- _What the task requires_: Beneath this line are the data; copy exactly the part of them that opens with the line containing "declarative view with" and closes with the line containing "needed to control", and only that part.

Dataset entries
----
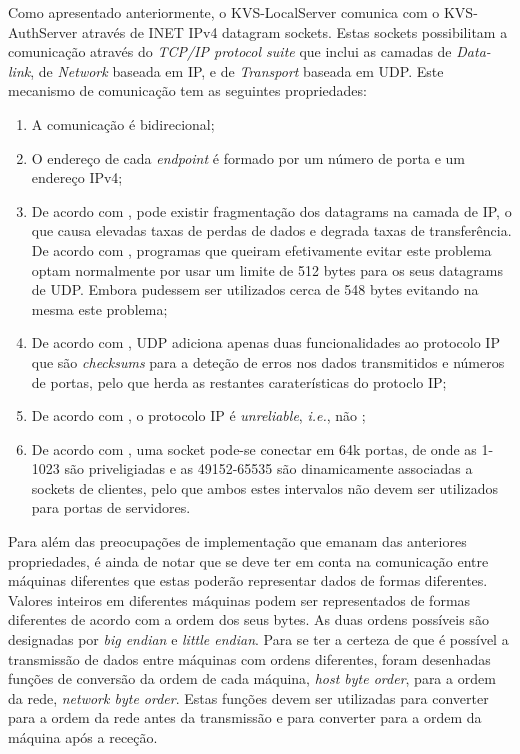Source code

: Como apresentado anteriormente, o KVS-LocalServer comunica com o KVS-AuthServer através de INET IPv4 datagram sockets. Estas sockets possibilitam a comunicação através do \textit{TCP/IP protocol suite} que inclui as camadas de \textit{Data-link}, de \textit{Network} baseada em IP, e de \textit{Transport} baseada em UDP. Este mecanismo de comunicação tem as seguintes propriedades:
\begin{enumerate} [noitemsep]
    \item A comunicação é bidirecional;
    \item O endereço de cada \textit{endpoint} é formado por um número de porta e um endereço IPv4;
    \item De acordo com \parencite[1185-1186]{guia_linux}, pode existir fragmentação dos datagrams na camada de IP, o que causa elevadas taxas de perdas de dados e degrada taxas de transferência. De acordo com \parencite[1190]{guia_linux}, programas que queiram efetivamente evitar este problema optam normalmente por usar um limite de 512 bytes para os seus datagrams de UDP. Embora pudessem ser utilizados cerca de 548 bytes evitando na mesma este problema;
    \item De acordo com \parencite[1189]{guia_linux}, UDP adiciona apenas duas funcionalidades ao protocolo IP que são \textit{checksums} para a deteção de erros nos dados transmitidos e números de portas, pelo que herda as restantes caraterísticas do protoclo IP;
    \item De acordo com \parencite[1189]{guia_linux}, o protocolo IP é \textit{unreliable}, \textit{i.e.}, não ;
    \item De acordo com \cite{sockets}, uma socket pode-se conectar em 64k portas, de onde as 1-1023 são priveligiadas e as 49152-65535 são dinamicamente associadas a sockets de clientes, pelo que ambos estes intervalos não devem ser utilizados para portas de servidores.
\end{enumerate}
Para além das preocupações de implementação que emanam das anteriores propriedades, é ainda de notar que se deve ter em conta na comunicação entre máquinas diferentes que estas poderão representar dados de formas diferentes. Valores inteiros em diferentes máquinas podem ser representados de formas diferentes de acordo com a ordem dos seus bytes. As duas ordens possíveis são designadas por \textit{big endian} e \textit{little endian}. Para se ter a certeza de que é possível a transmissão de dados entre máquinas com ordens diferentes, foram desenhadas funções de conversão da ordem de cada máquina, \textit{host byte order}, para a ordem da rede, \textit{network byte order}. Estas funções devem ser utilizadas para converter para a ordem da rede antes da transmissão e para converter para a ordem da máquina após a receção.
----
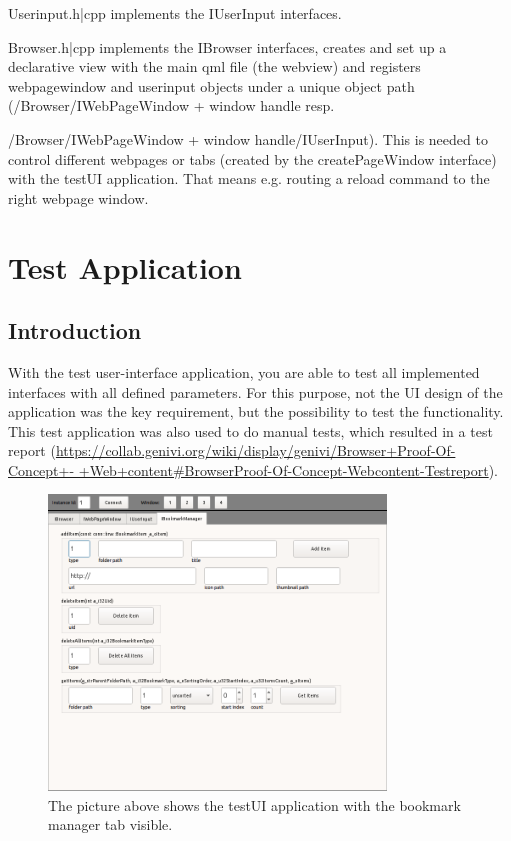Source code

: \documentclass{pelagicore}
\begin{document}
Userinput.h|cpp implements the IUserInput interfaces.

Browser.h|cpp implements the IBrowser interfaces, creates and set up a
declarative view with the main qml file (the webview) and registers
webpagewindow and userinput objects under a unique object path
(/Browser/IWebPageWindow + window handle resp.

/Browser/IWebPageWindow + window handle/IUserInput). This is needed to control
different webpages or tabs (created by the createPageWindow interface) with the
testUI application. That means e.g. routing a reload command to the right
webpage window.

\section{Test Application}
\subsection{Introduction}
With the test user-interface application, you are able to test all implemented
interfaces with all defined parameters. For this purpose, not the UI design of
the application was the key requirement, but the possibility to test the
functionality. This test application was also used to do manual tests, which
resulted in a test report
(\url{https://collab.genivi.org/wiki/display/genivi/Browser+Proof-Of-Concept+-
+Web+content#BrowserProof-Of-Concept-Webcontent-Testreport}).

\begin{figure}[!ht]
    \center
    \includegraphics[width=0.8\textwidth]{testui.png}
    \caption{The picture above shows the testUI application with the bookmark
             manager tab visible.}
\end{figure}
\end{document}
----
- _Result of this exercise_:
declarative view with the main qml file (the webview) and registers
webpagewindow and userinput objects under a unique object path
(/Browser/IWebPageWindow + window handle resp.

/Browser/IWebPageWindow + window handle/IUserInput). This is needed to control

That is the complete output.